⟨
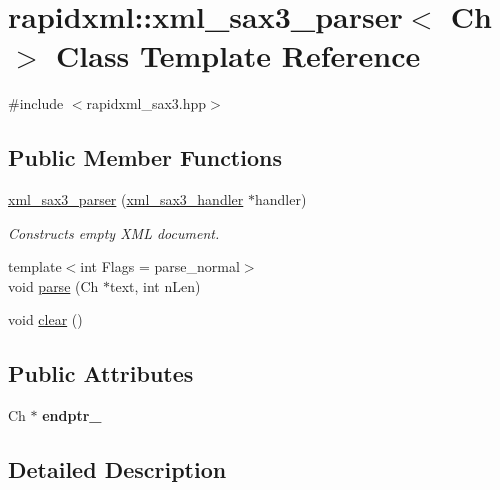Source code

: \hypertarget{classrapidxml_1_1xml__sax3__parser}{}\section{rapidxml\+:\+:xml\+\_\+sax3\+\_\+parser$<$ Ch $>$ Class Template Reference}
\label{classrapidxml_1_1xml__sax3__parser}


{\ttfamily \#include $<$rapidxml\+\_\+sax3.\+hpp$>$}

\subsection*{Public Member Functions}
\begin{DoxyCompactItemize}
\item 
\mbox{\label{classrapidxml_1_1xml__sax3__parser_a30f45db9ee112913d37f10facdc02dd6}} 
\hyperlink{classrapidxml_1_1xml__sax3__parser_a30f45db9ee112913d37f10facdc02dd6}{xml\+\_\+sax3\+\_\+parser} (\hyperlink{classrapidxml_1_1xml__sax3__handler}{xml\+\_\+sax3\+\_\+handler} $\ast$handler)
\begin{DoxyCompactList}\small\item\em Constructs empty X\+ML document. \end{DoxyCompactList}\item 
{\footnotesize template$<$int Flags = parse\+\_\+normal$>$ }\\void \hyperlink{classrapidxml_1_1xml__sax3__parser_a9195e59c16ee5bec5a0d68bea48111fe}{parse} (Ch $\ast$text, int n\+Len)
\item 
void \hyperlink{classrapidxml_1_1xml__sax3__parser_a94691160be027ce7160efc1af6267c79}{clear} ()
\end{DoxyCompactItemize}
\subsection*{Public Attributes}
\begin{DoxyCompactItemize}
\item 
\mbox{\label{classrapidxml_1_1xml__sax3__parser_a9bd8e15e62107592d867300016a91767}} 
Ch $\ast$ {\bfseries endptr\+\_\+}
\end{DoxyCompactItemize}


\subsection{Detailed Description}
⟩
*Task item:* Every line above is to be returned exactly, with its pictures removed.

*Solution to this task:*
Source code

: \hypertarget{classrapidxml_1_1xml__sax3__parser}{}\section{rapidxml\+:\+:xml\+\_\+sax3\+\_\+parser$<$ Ch $>$ Class Template Reference}
\label{classrapidxml_1_1xml__sax3__parser}


{\ttfamily \#include $<$rapidxml\+\_\+sax3.\+hpp$>$}

\subsection*{Public Member Functions}
\begin{DoxyCompactItemize}
\item 
\mbox{\label{classrapidxml_1_1xml__sax3__parser_a30f45db9ee112913d37f10facdc02dd6}} 
\hyperlink{classrapidxml_1_1xml__sax3__parser_a30f45db9ee112913d37f10facdc02dd6}{xml\+\_\+sax3\+\_\+parser} (\hyperlink{classrapidxml_1_1xml__sax3__handler}{xml\+\_\+sax3\+\_\+handler} $\ast$handler)
\begin{DoxyCompactList}\small\item\em Constructs empty X\+ML document. \end{DoxyCompactList}\item 
{\footnotesize template$<$int Flags = parse\+\_\+normal$>$ }\\void \hyperlink{classrapidxml_1_1xml__sax3__parser_a9195e59c16ee5bec5a0d68bea48111fe}{parse} (Ch $\ast$text, int n\+Len)
\item 
void \hyperlink{classrapidxml_1_1xml__sax3__parser_a94691160be027ce7160efc1af6267c79}{clear} ()
\end{DoxyCompactItemize}
\subsection*{Public Attributes}
\begin{DoxyCompactItemize}
\item 
\mbox{\label{classrapidxml_1_1xml__sax3__parser_a9bd8e15e62107592d867300016a91767}} 
Ch $\ast$ {\bfseries endptr\+\_\+}
\end{DoxyCompactItemize}


\subsection{Detailed Description}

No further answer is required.